Date: Sun, 19 Oct 2014 17:50:52 +0300

> Date: Sun, 19 Oct 2014 14:17:13 +0000
> From: Alan Mackenzie <address@hidden>
> 
> A lisp program can influence an ongoing display operation by setting
> redisplay-dont-pause to nil.  When input arrives, the displaying is
> immediately paused.

It is not paused, it is aborted.  Emacs cannot "pause" redisplay and
then "resume" it.

> However, at the next opportunity, the displaying carries on where it
> left off, rather than being aborted.

I don't understand what you mean by "carries on where it left off".
Emacs doesn't record where redisplay "left off", and cannot resume an
interrupted redisplay cycle.  It simply starts redisplay anew on the
next opportunity.

> Why?  Better to handle a user auto-repeating on the PageDown key.  On my
> system, auto-repeat is around 35-40 characters per second, on a window
> with 65 lines.  In my favourite mode, display can not keep up.  If I set
> redisplay-dont-pause to nil and hold down PageDown, what the user sees
> is frozen for several seconds whilst display determines the display of
> every intermediate buffer position (which isn't going to get displayed
> anyway) before finally reaching point.

That's not what happens.  What does happen is that redisplay _tries_
several times to do its job, right after each PageDown keypress, each
time starting with the value of point it sees, then abandoning that
attempt because input arrives before it could finish.

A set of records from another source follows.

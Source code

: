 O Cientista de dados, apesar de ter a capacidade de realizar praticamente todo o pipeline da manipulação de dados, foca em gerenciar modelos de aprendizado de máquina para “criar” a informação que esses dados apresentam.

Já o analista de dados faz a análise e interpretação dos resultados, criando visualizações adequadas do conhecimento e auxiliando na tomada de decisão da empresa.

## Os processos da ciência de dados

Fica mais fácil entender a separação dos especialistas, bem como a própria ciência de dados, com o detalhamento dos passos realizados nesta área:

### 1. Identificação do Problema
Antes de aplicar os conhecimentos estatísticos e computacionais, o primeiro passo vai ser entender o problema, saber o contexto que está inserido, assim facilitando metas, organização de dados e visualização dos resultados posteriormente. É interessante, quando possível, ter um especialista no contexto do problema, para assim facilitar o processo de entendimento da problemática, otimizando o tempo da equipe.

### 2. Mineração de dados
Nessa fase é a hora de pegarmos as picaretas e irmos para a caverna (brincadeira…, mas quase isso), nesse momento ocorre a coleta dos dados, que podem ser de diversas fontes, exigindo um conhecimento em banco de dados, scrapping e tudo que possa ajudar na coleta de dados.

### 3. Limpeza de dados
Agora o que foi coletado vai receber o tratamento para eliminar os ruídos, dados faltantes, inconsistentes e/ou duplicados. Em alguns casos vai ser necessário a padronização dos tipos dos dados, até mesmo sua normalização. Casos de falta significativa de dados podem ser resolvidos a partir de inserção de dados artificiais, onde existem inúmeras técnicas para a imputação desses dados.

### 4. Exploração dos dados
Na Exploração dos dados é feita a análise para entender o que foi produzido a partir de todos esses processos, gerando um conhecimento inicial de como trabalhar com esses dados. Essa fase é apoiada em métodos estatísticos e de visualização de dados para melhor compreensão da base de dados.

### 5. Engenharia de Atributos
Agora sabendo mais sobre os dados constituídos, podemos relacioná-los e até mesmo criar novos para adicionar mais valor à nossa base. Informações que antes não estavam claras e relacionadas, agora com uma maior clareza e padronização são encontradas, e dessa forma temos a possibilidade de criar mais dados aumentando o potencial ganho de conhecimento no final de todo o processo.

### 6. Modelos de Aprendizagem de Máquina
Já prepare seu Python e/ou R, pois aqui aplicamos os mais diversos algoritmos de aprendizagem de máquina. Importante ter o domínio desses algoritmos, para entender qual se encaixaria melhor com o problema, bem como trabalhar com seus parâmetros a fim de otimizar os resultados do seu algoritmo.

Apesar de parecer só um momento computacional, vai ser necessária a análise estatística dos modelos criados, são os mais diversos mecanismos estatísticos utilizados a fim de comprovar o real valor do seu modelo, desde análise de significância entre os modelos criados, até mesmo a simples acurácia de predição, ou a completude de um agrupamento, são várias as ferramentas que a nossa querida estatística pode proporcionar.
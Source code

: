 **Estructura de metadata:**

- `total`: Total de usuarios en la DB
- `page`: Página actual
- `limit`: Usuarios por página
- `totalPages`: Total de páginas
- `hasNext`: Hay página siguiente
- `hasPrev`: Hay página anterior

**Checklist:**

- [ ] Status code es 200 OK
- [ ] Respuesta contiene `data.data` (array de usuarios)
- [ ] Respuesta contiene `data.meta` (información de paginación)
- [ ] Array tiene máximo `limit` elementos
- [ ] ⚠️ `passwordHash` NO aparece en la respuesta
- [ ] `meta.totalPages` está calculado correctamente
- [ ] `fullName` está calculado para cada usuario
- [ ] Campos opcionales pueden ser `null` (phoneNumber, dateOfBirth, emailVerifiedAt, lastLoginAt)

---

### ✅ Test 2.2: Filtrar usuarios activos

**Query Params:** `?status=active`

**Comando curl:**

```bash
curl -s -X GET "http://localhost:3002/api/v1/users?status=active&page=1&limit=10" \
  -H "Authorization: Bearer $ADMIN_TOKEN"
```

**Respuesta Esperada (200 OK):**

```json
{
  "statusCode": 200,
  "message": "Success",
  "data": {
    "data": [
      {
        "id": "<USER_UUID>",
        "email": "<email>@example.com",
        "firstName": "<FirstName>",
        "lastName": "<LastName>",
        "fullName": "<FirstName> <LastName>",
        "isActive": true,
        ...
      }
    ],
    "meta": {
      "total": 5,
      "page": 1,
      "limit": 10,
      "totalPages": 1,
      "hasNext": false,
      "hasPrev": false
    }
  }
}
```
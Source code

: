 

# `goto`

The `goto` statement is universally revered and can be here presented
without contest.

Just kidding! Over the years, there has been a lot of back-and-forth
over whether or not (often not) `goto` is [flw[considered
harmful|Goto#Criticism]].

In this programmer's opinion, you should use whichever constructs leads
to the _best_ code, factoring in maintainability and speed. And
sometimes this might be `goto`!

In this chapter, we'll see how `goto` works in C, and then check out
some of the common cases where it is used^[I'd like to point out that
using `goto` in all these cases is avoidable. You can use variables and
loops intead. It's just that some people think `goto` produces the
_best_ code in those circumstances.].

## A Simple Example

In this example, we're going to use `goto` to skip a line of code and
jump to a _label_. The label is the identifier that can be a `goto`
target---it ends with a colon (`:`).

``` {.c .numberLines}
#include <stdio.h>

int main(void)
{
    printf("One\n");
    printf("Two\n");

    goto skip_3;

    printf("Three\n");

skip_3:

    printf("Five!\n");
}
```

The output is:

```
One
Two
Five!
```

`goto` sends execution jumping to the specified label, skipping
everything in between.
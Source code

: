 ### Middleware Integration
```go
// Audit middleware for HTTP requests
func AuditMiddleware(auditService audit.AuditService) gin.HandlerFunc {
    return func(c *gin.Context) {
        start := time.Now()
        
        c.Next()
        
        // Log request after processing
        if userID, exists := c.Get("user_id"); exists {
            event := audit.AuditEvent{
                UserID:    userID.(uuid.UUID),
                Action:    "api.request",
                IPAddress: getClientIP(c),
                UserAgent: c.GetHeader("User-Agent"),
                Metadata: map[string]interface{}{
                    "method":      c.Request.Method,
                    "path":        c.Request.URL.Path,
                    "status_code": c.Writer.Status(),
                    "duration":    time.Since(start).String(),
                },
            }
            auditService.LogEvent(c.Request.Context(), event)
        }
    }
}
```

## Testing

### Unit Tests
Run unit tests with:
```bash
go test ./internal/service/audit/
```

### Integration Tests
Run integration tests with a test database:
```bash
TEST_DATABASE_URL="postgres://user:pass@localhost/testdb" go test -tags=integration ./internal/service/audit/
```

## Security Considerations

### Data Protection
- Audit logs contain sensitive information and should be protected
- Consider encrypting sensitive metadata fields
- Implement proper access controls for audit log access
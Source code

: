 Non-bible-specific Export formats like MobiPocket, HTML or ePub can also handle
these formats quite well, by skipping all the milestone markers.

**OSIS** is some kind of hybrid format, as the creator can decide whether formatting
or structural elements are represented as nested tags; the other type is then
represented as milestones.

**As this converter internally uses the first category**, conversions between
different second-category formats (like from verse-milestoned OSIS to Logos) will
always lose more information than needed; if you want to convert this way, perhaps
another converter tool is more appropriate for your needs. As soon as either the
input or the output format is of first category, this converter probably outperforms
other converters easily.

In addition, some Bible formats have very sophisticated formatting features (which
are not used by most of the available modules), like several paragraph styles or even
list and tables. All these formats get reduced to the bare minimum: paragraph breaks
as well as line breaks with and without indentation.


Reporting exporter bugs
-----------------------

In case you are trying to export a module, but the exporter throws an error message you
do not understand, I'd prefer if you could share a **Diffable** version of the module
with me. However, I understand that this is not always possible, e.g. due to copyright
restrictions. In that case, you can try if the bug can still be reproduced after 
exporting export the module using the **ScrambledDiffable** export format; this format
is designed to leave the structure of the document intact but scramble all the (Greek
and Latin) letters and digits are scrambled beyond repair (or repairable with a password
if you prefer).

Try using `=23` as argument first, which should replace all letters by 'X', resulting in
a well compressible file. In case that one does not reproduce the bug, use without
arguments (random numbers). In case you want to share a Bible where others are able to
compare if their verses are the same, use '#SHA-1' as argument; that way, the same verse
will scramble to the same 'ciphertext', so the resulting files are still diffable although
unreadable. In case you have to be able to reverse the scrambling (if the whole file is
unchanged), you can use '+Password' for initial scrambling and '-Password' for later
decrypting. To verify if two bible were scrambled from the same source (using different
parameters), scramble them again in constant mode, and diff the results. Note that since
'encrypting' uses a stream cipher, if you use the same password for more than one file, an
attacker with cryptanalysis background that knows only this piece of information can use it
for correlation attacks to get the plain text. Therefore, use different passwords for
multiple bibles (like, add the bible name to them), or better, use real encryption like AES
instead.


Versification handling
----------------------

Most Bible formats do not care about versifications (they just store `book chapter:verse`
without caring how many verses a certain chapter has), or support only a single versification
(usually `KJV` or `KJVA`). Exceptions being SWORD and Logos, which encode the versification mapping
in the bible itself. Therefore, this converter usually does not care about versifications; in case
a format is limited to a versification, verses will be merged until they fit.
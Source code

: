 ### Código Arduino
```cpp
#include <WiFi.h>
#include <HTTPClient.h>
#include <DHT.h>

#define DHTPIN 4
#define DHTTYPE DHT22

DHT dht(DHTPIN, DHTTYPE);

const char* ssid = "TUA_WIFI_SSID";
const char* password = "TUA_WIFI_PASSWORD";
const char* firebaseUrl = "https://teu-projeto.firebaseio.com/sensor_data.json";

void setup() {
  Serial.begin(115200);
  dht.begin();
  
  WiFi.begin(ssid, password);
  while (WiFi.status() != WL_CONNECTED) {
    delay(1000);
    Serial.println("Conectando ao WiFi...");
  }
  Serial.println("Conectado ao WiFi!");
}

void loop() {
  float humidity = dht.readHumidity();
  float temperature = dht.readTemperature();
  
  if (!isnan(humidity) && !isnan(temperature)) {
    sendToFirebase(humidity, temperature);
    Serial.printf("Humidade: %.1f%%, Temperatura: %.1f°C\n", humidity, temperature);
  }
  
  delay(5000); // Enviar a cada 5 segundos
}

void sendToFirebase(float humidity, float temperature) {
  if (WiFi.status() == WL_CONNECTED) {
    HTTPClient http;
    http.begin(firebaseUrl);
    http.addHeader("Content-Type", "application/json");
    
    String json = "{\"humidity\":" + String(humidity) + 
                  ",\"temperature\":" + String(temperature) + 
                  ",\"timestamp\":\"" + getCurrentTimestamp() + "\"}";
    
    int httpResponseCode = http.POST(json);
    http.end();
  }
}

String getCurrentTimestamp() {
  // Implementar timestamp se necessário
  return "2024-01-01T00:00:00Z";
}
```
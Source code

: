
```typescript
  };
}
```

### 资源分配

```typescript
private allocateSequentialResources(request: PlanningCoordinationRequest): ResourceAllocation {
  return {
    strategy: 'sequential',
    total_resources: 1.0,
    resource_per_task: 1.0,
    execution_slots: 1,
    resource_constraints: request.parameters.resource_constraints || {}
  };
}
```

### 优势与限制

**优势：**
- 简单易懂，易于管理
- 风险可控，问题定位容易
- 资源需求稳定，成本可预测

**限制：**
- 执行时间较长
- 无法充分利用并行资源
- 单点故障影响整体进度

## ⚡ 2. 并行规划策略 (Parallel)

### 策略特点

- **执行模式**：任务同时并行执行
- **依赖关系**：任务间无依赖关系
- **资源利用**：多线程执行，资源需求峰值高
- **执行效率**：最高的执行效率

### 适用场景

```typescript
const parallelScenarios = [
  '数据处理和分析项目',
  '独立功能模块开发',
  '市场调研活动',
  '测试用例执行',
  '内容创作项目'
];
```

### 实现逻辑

Emacs never examines portions of the buffer that don't need to be on
the screen (or a few lines of text above or below that).  It always
starts with the current value of point, and works from that.  So
intermediate buffer positions will never be examined.

> Would it be possible to enhance display such that incoming input would
> abort the current display operation?

It does already.  Emacs simply doesn't know any better.